[Aim of the exercise]:
Below are lines of data, and only some are wanted. Please repeat exactly those from the line that has "Cross-experiment and cross-topology" through the line that has "In addition, observables".

[Input records]:
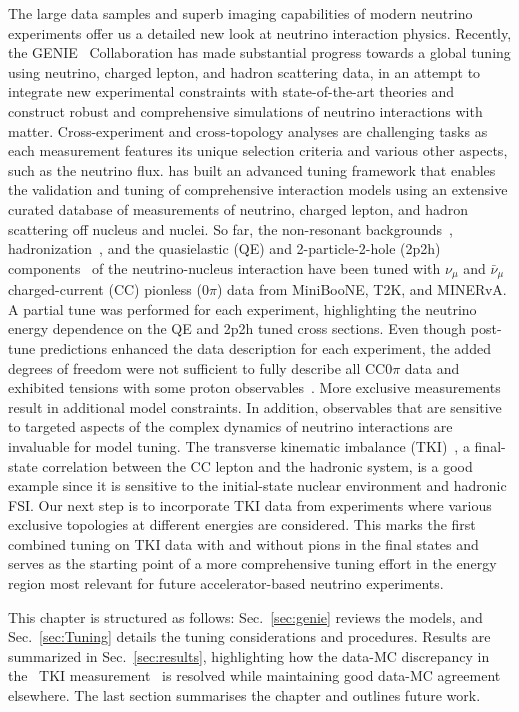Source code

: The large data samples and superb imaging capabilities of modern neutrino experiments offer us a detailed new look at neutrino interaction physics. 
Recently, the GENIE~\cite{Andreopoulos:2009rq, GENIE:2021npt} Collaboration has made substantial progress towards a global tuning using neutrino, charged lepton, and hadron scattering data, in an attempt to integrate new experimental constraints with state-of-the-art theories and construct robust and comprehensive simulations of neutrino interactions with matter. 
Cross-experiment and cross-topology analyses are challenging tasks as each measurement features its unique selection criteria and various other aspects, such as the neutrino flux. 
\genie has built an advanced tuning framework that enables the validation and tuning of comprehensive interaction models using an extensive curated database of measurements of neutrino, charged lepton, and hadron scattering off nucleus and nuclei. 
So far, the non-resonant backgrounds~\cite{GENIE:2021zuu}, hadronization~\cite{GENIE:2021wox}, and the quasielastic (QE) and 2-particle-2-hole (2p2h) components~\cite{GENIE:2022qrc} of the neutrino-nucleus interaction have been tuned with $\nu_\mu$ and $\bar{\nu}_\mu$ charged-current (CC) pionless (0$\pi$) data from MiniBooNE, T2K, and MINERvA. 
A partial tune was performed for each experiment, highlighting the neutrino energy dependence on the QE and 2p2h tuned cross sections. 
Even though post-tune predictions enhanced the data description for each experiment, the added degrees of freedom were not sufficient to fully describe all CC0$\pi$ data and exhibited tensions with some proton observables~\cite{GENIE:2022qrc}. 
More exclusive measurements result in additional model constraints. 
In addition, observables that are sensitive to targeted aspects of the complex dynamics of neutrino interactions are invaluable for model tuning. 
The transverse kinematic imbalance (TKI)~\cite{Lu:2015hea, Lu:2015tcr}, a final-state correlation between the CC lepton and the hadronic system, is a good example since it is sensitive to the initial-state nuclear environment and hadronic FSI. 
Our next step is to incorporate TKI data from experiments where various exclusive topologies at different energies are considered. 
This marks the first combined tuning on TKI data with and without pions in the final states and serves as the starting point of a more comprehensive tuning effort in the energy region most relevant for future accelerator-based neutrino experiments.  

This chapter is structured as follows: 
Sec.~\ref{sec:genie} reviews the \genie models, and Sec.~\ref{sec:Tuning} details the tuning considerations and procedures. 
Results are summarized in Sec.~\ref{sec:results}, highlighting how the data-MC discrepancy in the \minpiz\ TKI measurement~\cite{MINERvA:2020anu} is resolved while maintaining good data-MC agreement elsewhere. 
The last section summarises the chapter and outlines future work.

---

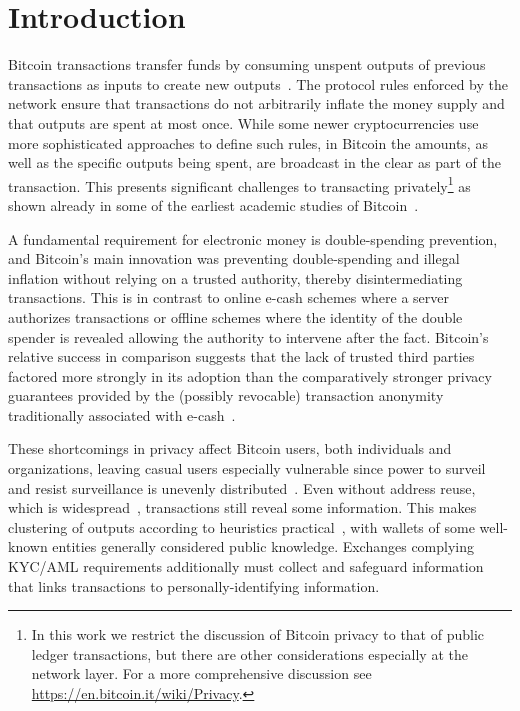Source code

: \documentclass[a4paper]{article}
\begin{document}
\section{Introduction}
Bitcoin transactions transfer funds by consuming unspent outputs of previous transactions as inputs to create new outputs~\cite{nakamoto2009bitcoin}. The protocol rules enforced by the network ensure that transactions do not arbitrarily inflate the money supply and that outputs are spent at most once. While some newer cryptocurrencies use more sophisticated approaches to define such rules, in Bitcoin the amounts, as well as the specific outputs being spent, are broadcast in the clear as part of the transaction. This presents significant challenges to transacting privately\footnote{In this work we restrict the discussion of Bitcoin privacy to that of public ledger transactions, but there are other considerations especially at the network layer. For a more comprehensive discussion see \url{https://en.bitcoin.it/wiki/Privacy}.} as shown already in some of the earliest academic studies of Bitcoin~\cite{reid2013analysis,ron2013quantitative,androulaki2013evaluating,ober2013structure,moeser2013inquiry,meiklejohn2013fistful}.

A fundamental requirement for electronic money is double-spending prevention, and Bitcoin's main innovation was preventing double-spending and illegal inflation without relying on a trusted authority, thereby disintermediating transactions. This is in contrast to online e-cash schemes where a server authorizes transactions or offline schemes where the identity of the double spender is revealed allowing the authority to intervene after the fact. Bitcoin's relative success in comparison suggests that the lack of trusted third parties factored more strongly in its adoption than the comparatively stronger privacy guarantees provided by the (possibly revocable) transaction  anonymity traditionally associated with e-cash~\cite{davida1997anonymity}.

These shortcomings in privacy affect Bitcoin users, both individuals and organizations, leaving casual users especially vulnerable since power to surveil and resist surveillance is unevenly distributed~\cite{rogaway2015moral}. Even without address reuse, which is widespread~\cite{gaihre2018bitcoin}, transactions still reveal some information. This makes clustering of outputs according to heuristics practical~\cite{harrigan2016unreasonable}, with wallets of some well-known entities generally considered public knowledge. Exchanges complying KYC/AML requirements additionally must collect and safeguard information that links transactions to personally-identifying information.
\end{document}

[Written answer]:
Cross-experiment and cross-topology analyses are challenging tasks as each measurement features its unique selection criteria and various other aspects, such as the neutrino flux. 
\genie has built an advanced tuning framework that enables the validation and tuning of comprehensive interaction models using an extensive curated database of measurements of neutrino, charged lepton, and hadron scattering off nucleus and nuclei. 
So far, the non-resonant backgrounds~\cite{GENIE:2021zuu}, hadronization~\cite{GENIE:2021wox}, and the quasielastic (QE) and 2-particle-2-hole (2p2h) components~\cite{GENIE:2022qrc} of the neutrino-nucleus interaction have been tuned with $\nu_\mu$ and $\bar{\nu}_\mu$ charged-current (CC) pionless (0$\pi$) data from MiniBooNE, T2K, and MINERvA. 
A partial tune was performed for each experiment, highlighting the neutrino energy dependence on the QE and 2p2h tuned cross sections. 
Even though post-tune predictions enhanced the data description for each experiment, the added degrees of freedom were not sufficient to fully describe all CC0$\pi$ data and exhibited tensions with some proton observables~\cite{GENIE:2022qrc}. 
More exclusive measurements result in additional model constraints. 
In addition, observables that are sensitive to targeted aspects of the complex dynamics of neutrino interactions are invaluable for model tuning. 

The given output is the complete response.